**Aim of the task:** Using the data below, gather each line that includes the word "from".

Document images with source code
[Start of section]
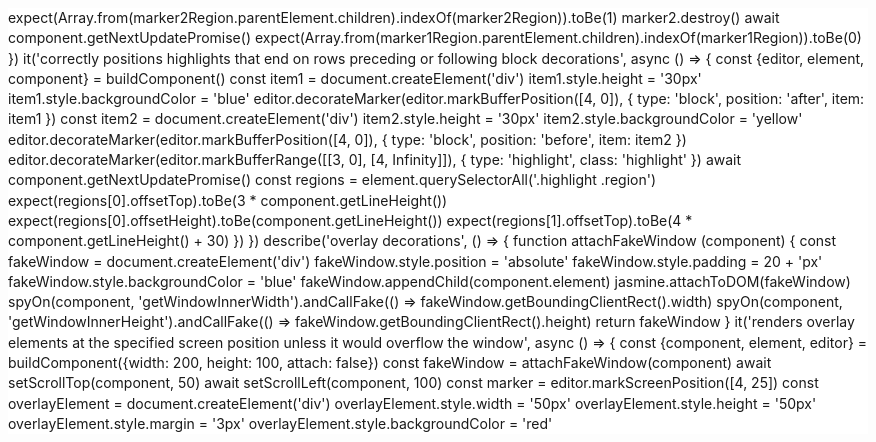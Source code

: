  expect(Array.from(marker2Region.parentElement.children).indexOf(marker2Region)).toBe(1)
      marker2.destroy()
      await component.getNextUpdatePromise()
expect(Array.from(marker1Region.parentElement.children).indexOf(marker1Region)).toBe(0)
    })
    it('correctly positions highlights that end on rows preceding or following block
decorations', async () => {
      const {editor, element, component} = buildComponent()
      const item1 = document.createElement('div')
      item1.style.height = '30px'
      item1.style.backgroundColor = 'blue'
      editor.decorateMarker(editor.markBufferPosition([4, 0]), {
        type: 'block',  position: 'after', item: item1
      })
      const item2 = document.createElement('div')
      item2.style.height = '30px'
      item2.style.backgroundColor = 'yellow'
      editor.decorateMarker(editor.markBufferPosition([4, 0]), {
        type: 'block',  position: 'before', item: item2
      })
      editor.decorateMarker(editor.markBufferRange([[3, 0], [4, Infinity]]), {
        type: 'highlight', class: 'highlight'
})
      await component.getNextUpdatePromise()
      const regions = element.querySelectorAll('.highlight .region')
      expect(regions[0].offsetTop).toBe(3 * component.getLineHeight())
      expect(regions[0].offsetHeight).toBe(component.getLineHeight())
      expect(regions[1].offsetTop).toBe(4 * component.getLineHeight() + 30)
}) })
  describe('overlay decorations', () => {
    function attachFakeWindow (component) {
      const fakeWindow = document.createElement('div')
      fakeWindow.style.position = 'absolute'
      fakeWindow.style.padding = 20 + 'px'
      fakeWindow.style.backgroundColor = 'blue'
      fakeWindow.appendChild(component.element)
      jasmine.attachToDOM(fakeWindow)
      spyOn(component, 'getWindowInnerWidth').andCallFake(() =>
fakeWindow.getBoundingClientRect().width)
      spyOn(component, 'getWindowInnerHeight').andCallFake(() =>
fakeWindow.getBoundingClientRect().height)
      return fakeWindow
    }
    it('renders overlay elements at the specified screen position unless it would
overflow the window', async () => {
      const {component, element, editor} = buildComponent({width: 200, height: 100,
attach: false})
      const fakeWindow = attachFakeWindow(component)
      await setScrollTop(component, 50)
      await setScrollLeft(component, 100)
      const marker = editor.markScreenPosition([4, 25])
      const overlayElement = document.createElement('div')
      overlayElement.style.width = '50px'
      overlayElement.style.height = '50px'
      overlayElement.style.margin = '3px'
      overlayElement.style.backgroundColor = 'red'
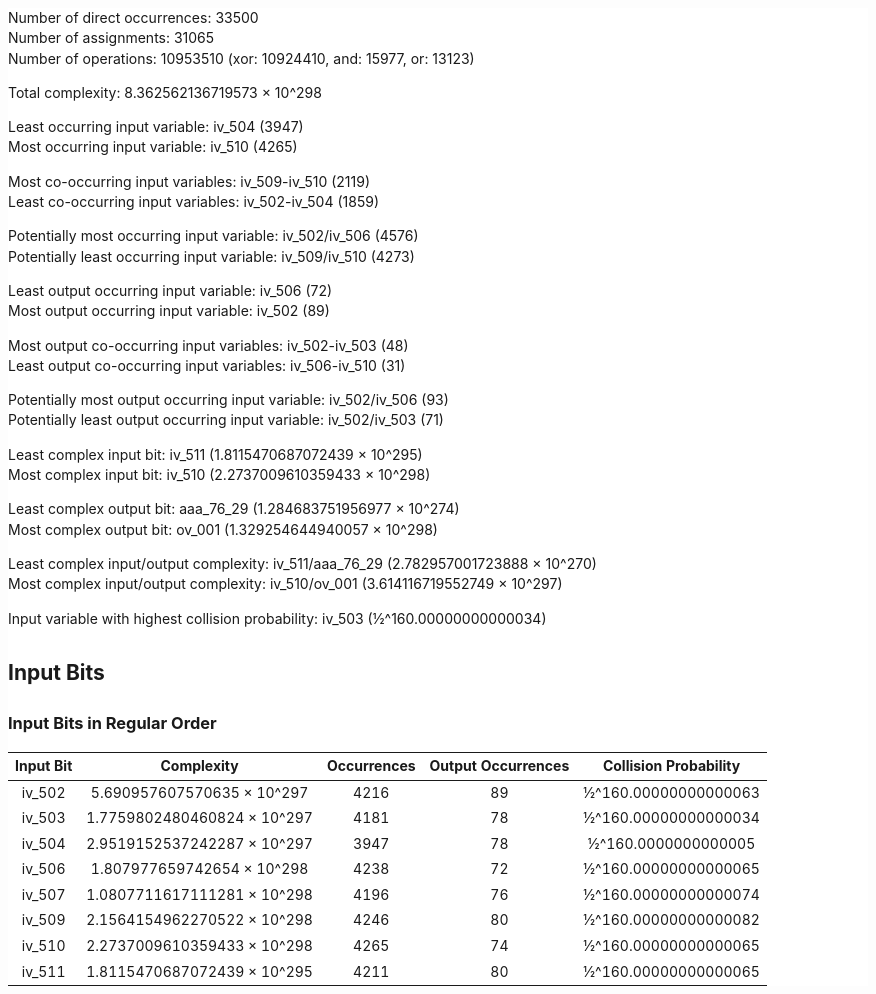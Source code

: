 Number of direct occurrences: 33500  
Number of assignments: 31065  
Number of operations: 10953510
(xor: 10924410,
and: 15977,
or: 13123)

Total complexity: 8.362562136719573 × 10^298

Least occurring input variable: iv_504 (3947)  
Most occurring input variable: iv_510 (4265)

Most co-occurring input variables: iv_509-iv_510 (2119)  
Least co-occurring input variables: iv_502-iv_504 (1859)

Potentially most occurring input variable: iv_502/iv_506 (4576)  
Potentially least occurring input variable: iv_509/iv_510 (4273)

Least output occurring input variable: iv_506 (72)  
Most output occurring input variable: iv_502 (89)

Most output co-occurring input variables: iv_502-iv_503 (48)  
Least output co-occurring input variables: iv_506-iv_510 (31)

Potentially most output occurring input variable: iv_502/iv_506 (93)  
Potentially least output occurring input variable: iv_502/iv_503 (71)

Least complex input bit: iv_511 (1.8115470687072439 × 10^295)  
Most complex input bit: iv_510 (2.2737009610359433 × 10^298)

Least complex output bit: aaa_76_29 (1.284683751956977 × 10^274)  
Most complex output bit: ov_001 (1.329254644940057 × 10^298)

Least complex input/output complexity: iv_511/aaa_76_29 (2.782957001723888 × 10^270)  
Most complex input/output complexity: iv_510/ov_001 (3.614116719552749 × 10^297)

Input variable with highest collision probability: iv_503 (½^160.00000000000034)

## Input Bits

### Input Bits in Regular Order

| Input Bit | Complexity | Occurrences | Output Occurrences | Collision Probability |
|:---------:|:----------:|:-----------:|:------------------:|:---------------------:|
| iv_502 | 5.690957607570635 × 10^297 | 4216 | 89 | ½^160.00000000000063 |
| iv_503 | 1.7759802480460824 × 10^297 | 4181 | 78 | ½^160.00000000000034 |
| iv_504 | 2.9519152537242287 × 10^297 | 3947 | 78 | ½^160.0000000000005 |
| iv_506 | 1.807977659742654 × 10^298 | 4238 | 72 | ½^160.00000000000065 |
| iv_507 | 1.0807711617111281 × 10^298 | 4196 | 76 | ½^160.00000000000074 |
| iv_509 | 2.1564154962270522 × 10^298 | 4246 | 80 | ½^160.00000000000082 |
| iv_510 | 2.2737009610359433 × 10^298 | 4265 | 74 | ½^160.00000000000065 |
| iv_511 | 1.8115470687072439 × 10^295 | 4211 | 80 | ½^160.00000000000065 |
[End of section]
**Output of the exercise:**
:  expect(Array.from(marker2Region.parentElement.children).indexOf(marker2Region)).toBe(1)
expect(Array.from(marker1Region.parentElement.children).indexOf(marker1Region)).toBe(0)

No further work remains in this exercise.